À JM, je dirai que ce n'est pas qu'une constatation, c'est la réalité. Il faut la vivre, la subir, pour comprendre.
Je ne suis pas raciste, je milite contre, mais avouez qu'il y a trop d'injustice.
Le comble de l'injustice se situe dans les hôpitaux en Guadeloupe où on ne recrute quasiment pas d'originaires, en revanche, l'européen qui vient pour y faire de la plongée a toutes ses chances.
Ma soeur, dîplomée à Paris, a voulu rentrer et a fait plusieurs demandes à l'hôpital de Pointe-à-Pitre. En vain. Elle a dû se reconvertir et apprendre la comptabilité. En revanche, elle s'est renseignée et s'est rendue compte que de nombreux européens venant tout droit de la métropole avaient été embauchés à l'époque où on ne daignait même pas répondre à ses demandes d'emploi.
Mieux encore, les jeunes antillais sont mis en CDD (maximum 6 mois) lorsque d'autres sont directement embauchés.
Le pire, c'est l'hôpital de Grand Bourg à Marie-Galante, où la majorité du personnel est blanc. Et tenez vous bien, il y a le clan des blancs qui se dresse contre les noirs (qu'on compte sur les doigts de la main), ils ont été jusqu'à vouloir éjecter un chirurgien africain, compétent, apprécié de la population. Ce chirurgien a quitté son pays, il est arrivé avec femme et enfants et au bout de quelques années, le personnel européen souhaite qu'il parte, alors que les enfants commencent à s'adapter.
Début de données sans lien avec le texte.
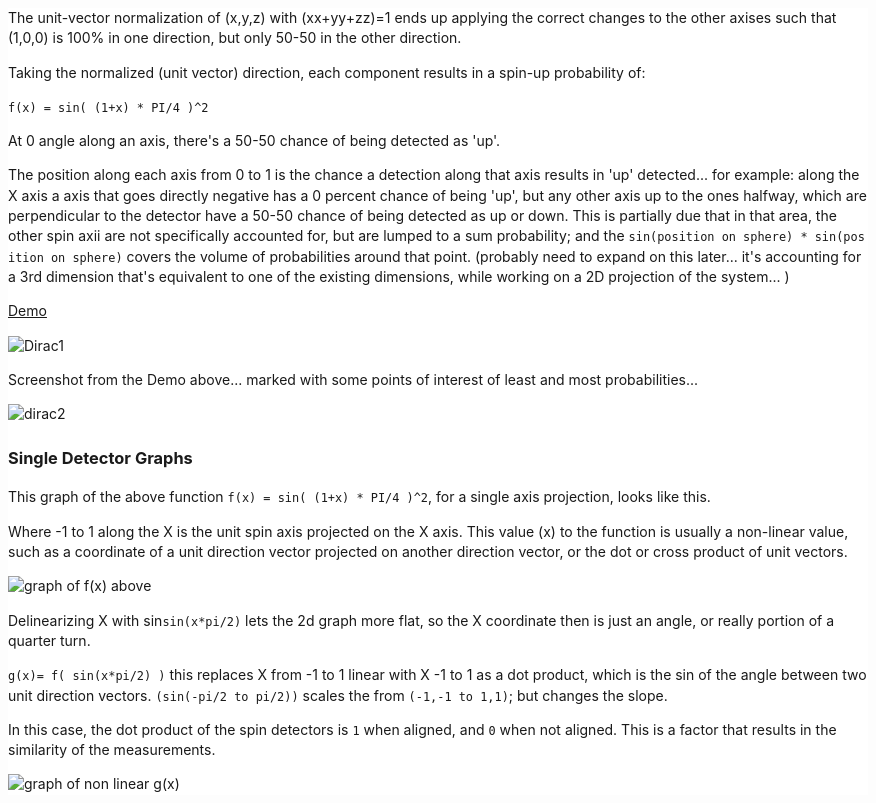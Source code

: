 The unit-vector normalization of (x,y,z) with (xx+yy+zz)=1 ends up applying the correct changes to the other axises such that
(1,0,0) is 100% in one direction, but only 50-50 in the other direction.  

Taking the normalized (unit vector) direction, each component results in a spin-up probability of:

```
f(x) = sin( (1+x) * PI/4 )^2
```

At 0 angle along an axis, there's a 50-50 chance of being detected as 'up'.

The position along each axis from 0 to 1 is the chance a detection along that axis results in 'up' detected... for example: along the X axis a axis that goes directly negative has a 0 percent chance of being 'up', but 
any other axis up to the ones halfway, which are perpendicular to the detector have a 50-50 chance of being detected as up or down.  This is partially due that in that area, the other spin axii are not specifically accounted for, but are 
lumped to a sum probability; and the `sin(position on sphere) * sin(position on sphere)` covers the volume of probabilities around that point. (probably need to expand on this later... it's accounting for a 3rd dimension that's equivalent to one
of the existing dimensions, while working on a 2D projection of the system...  )

[Demo](https://d3x0r.github.io/STFRPhysics/3d/index5.html)

![Dirac1](spinUpProbabilityCurve.png)


Screenshot from the Demo above... marked with some points of interest of least and most probabilities...

![dirac2](ExampleSpinExpectationGraph.png)



### Single Detector Graphs

This graph of the above function `f(x) = sin( (1+x) * PI/4 )^2`, for a single axis projection, looks like this.

Where -1 to 1 along the X is the unit spin axis projected on the X axis.  This value (x) to the function is usually a non-linear value, such as a coordinate of a unit direction vector projected on another direction vector, 
or the dot or cross product of unit vectors.

![graph of f(x) above](sin_squared_f.png)

Delinearizing X with sin`sin(x*pi/2)` lets the 2d graph more flat, so the X coordinate then is just an angle, or really portion of a quarter turn.

`g(x)= f( sin(x*pi/2) )` this replaces X from -1 to 1 linear with X -1 to 1 as a dot product, which is the sin of the angle between two unit direction vectors. `(sin(-pi/2 to pi/2))` scales the from `(-1,-1 to 1,1)`; but changes the slope.

In this case, the dot product of the spin detectors is `1` when aligned, and `0` when not aligned.  This is a factor that results in the similarity of the measurements.

![graph of non linear g(x)](sin_squared_dot_product.png)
Mais que fait donc l'UGTG ?
J'ai souvent été contre les pratiques de l'UGTG mais ce parti est nécessaire à la Guadeloupe.
Pour l'instant la population de Marie-Galante est accueillante, gentille, mais lorsqu'elle ouvrira les yeux et se rendra compte de la réalité, elle deviendra forcément raciste.
Les européens arrivent aux antilles, ne sont pas plus compétents, et ils s'imaginent être en vacances.
Ils bâclent le travail, ne se préoccupent pas de la santé des malades, et ne pensent qu'à partir à la plage, faire de la plongée. D'ailleurs, qu'ils enseignent, qu'ils soignent, ils arrivent en tong et paréo. Aucun respect, c'est intolérable.
Ma soeur étant revenue à sa formation intiale, a pu intégrer une équipe de "soignants". Elle est entourée d'européens. Récemment, une infirmière a refusé de prendre la tension des malades, a engueulé un patient, et a décrété qu'elle était venue pour faire de la plongée et qu'elle n'avait pas le temps. Elle ne sourie qu'à la fin de son service.
Les antilles n'intéressent certaines personnes que pour le côté carte postale. C'est inadmissible.
Il faut dénoncer de tels actes. Il faut que l'esclavagisme sournois cesse et que le racisme anti-noir soit balayé.
De nombreux antillais veulent rentrer au pays et ne peuvent pas. Toutes les forces vives (la jeunesse) étant expatriée, la place revient à qui vous savez.
Autre problème : une autre soeur a voulu inscrire sa fille dans une école privée de la Jaille. Elle a un bon dossier, 17 de moyenne général, et elle a été refusée. Elle a mené son enquête. Seuls les enfants de gendarme ont droit d'entrée dans cette école. Je sais bien que ma soeur peut aller voir ailleurs et qu'elle n'aura aucun souci, mais par principe, il faut dénoncer de tels actes.
Arrêtons de subir. Nous sommes intelligents, cultivés, il faut se bouger et se battre contre le système.